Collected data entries
━━━

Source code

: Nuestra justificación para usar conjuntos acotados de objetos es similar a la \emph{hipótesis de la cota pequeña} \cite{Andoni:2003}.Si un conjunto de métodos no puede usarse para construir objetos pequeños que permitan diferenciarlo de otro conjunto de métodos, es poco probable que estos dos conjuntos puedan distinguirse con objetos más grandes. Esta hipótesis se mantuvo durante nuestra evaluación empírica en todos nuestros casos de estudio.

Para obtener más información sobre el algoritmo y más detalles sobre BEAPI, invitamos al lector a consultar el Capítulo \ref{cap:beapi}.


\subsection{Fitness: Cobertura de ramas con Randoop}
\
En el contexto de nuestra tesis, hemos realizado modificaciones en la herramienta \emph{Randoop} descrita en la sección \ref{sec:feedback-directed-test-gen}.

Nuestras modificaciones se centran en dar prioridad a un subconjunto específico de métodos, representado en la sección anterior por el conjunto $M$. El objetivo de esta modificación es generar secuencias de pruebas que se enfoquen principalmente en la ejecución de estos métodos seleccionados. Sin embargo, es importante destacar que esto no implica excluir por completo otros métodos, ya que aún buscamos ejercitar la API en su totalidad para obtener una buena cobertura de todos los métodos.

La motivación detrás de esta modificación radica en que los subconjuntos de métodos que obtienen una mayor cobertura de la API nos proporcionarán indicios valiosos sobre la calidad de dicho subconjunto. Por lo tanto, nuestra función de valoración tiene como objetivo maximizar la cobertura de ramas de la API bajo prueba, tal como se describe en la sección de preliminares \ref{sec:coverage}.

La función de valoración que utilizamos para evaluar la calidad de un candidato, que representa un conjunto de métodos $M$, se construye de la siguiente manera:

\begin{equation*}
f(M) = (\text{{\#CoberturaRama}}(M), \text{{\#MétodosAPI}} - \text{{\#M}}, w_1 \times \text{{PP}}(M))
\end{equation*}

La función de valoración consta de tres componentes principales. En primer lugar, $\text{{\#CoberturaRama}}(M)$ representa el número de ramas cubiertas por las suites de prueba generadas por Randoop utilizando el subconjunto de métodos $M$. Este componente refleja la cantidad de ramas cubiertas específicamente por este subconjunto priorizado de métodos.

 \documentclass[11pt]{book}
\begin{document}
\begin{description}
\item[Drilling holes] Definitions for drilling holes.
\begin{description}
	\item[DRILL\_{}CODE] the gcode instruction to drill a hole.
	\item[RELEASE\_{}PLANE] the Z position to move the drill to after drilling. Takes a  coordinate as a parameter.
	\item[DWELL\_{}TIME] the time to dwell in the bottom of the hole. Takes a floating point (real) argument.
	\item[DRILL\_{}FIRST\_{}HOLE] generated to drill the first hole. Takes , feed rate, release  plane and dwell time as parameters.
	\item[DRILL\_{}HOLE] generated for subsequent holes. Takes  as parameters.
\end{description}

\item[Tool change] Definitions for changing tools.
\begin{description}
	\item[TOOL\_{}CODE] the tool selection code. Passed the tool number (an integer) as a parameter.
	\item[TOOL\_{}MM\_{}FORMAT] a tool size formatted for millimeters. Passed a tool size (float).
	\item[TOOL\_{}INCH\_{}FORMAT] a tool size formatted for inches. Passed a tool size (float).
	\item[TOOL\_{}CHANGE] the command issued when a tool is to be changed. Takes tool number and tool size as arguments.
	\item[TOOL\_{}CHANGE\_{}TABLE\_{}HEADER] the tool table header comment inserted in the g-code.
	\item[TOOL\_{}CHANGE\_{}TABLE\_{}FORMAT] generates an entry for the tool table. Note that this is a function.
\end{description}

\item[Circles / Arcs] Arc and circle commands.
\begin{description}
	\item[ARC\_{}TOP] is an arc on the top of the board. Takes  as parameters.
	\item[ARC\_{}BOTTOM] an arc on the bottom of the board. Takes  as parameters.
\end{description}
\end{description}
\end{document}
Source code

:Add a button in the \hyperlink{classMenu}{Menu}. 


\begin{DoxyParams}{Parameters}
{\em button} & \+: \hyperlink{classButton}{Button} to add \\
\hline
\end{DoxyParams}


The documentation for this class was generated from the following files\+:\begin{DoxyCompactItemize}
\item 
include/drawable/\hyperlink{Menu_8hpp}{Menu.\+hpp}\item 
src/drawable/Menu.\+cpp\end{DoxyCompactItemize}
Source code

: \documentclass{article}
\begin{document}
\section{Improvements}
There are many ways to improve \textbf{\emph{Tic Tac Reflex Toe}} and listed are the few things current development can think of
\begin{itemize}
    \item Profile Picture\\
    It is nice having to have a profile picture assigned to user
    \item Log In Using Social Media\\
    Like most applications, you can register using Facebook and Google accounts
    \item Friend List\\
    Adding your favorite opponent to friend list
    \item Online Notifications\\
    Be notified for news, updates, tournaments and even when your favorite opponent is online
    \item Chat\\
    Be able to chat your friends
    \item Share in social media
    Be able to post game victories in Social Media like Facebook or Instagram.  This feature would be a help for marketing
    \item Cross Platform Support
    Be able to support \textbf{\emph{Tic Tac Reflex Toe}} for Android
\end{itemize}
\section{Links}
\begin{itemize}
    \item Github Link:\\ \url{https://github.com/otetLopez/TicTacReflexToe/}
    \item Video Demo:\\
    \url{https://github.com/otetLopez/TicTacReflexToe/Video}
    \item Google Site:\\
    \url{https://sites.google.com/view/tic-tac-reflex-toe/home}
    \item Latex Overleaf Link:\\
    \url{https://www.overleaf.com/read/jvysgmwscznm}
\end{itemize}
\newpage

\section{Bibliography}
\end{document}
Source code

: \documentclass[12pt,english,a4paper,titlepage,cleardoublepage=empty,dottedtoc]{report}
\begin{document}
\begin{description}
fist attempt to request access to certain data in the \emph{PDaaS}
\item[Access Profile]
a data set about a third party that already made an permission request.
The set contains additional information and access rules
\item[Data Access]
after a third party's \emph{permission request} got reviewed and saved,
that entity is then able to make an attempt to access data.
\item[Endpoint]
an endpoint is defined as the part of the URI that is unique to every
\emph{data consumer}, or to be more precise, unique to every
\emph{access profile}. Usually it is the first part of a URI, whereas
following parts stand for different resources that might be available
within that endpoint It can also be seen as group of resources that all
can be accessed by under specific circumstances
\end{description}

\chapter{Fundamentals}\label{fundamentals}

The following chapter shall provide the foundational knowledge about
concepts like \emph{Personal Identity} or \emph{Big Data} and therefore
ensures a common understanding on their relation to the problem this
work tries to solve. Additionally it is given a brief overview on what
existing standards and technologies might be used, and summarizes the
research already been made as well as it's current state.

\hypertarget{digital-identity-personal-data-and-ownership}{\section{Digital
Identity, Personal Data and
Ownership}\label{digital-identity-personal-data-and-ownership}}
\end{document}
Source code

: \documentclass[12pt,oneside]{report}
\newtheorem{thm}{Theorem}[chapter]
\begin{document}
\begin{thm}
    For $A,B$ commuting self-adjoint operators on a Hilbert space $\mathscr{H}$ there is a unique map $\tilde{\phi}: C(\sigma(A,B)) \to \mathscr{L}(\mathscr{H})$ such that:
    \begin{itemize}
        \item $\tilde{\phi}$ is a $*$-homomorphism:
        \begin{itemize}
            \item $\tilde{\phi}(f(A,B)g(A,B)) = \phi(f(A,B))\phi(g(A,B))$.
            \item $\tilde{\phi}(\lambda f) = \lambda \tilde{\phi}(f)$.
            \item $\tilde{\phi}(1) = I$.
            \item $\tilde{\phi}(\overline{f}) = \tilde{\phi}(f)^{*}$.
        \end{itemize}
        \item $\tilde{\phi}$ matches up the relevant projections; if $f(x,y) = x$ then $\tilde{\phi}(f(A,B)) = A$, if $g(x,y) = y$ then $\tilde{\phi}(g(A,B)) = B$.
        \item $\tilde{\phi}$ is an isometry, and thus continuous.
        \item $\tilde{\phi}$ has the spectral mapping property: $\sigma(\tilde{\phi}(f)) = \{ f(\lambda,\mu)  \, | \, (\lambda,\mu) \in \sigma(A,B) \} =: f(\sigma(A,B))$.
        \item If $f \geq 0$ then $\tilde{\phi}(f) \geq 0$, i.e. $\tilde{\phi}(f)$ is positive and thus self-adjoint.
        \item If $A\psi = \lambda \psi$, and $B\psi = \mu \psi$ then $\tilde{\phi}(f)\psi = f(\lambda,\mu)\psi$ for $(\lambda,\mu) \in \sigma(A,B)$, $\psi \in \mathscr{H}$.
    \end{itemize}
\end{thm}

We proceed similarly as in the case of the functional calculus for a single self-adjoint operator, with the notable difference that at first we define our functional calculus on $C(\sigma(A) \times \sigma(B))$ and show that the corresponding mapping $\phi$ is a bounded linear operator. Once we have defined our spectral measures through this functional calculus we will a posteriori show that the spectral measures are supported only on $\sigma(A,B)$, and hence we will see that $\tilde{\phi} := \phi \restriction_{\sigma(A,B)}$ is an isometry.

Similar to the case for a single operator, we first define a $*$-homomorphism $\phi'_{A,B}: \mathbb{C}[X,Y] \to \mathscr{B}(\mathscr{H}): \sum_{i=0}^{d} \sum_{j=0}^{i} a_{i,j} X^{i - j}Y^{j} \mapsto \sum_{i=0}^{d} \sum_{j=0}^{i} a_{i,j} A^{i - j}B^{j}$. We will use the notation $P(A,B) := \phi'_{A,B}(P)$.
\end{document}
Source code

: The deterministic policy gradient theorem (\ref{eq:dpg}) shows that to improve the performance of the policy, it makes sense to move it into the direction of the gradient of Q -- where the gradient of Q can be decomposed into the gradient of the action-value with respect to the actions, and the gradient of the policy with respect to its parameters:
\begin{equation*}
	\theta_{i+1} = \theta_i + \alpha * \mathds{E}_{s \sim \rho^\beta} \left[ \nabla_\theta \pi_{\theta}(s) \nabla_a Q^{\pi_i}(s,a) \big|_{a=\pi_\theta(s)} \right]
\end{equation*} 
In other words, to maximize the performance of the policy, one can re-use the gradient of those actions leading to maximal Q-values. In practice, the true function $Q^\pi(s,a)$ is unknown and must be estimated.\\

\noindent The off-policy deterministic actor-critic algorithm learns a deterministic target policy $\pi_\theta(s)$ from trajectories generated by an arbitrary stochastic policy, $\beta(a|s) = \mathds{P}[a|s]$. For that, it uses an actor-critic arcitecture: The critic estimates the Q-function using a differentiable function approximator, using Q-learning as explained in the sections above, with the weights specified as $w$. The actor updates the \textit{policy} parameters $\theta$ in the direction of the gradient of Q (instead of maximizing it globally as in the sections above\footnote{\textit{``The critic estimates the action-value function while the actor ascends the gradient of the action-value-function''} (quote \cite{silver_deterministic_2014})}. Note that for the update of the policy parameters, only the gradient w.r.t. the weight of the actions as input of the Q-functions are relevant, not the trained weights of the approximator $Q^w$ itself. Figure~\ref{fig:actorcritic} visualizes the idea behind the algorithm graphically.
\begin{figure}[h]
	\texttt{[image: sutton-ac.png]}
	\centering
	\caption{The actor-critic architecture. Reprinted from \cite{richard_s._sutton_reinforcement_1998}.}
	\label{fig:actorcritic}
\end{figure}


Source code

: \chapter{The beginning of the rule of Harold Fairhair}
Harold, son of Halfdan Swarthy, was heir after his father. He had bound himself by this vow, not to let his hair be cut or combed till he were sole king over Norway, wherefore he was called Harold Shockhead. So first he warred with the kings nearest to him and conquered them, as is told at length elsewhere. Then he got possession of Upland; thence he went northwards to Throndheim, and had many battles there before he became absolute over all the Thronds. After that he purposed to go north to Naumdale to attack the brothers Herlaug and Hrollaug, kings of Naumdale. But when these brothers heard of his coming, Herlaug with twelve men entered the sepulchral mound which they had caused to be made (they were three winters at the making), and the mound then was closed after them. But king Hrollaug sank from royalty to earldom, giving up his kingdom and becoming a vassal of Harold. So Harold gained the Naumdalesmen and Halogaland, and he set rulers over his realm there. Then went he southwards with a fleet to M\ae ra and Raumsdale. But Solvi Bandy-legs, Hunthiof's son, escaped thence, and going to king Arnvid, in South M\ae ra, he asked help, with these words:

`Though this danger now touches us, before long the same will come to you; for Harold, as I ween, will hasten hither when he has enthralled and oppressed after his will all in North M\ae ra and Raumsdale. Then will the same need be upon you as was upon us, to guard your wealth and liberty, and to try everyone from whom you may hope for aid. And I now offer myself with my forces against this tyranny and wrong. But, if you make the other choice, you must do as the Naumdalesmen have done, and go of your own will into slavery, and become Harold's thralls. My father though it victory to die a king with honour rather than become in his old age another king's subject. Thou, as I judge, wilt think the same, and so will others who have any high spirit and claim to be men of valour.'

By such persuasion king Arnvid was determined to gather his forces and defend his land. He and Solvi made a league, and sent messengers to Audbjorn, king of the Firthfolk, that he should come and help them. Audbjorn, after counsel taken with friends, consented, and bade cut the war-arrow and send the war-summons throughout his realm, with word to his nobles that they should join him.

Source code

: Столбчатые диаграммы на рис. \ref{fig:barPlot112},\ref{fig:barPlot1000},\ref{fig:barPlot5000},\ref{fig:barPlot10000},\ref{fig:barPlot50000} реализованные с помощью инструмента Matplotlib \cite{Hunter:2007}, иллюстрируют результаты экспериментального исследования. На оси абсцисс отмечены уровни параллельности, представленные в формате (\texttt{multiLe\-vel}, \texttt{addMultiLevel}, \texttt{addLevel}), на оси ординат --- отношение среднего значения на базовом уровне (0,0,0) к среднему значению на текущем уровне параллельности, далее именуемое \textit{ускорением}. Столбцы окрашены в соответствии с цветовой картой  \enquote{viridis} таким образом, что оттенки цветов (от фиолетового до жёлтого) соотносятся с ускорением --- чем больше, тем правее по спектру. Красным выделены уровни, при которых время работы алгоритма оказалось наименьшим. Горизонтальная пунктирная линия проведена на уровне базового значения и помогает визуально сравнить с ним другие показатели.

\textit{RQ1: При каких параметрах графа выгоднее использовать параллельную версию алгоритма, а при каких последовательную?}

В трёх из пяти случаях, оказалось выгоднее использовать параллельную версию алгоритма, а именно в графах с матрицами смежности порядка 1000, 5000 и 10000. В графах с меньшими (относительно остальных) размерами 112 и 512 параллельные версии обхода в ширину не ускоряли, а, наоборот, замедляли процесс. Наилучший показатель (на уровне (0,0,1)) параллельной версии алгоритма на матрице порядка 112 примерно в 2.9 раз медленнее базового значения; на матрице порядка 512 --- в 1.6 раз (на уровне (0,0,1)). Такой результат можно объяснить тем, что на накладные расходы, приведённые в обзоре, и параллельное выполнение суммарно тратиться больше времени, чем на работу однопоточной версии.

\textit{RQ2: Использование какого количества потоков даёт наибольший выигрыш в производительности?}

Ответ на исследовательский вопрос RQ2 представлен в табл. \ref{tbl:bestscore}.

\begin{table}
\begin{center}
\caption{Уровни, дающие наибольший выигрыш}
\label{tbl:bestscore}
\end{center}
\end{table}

━━━

Aim of the task: Take every line above carrying "formatted" and return it.

Expected answer:
	\item[TOOL\_{}MM\_{}FORMAT] a tool size formatted for millimeters. Passed a tool size (float).
	\item[TOOL\_{}INCH\_{}FORMAT] a tool size formatted for inches. Passed a tool size (float).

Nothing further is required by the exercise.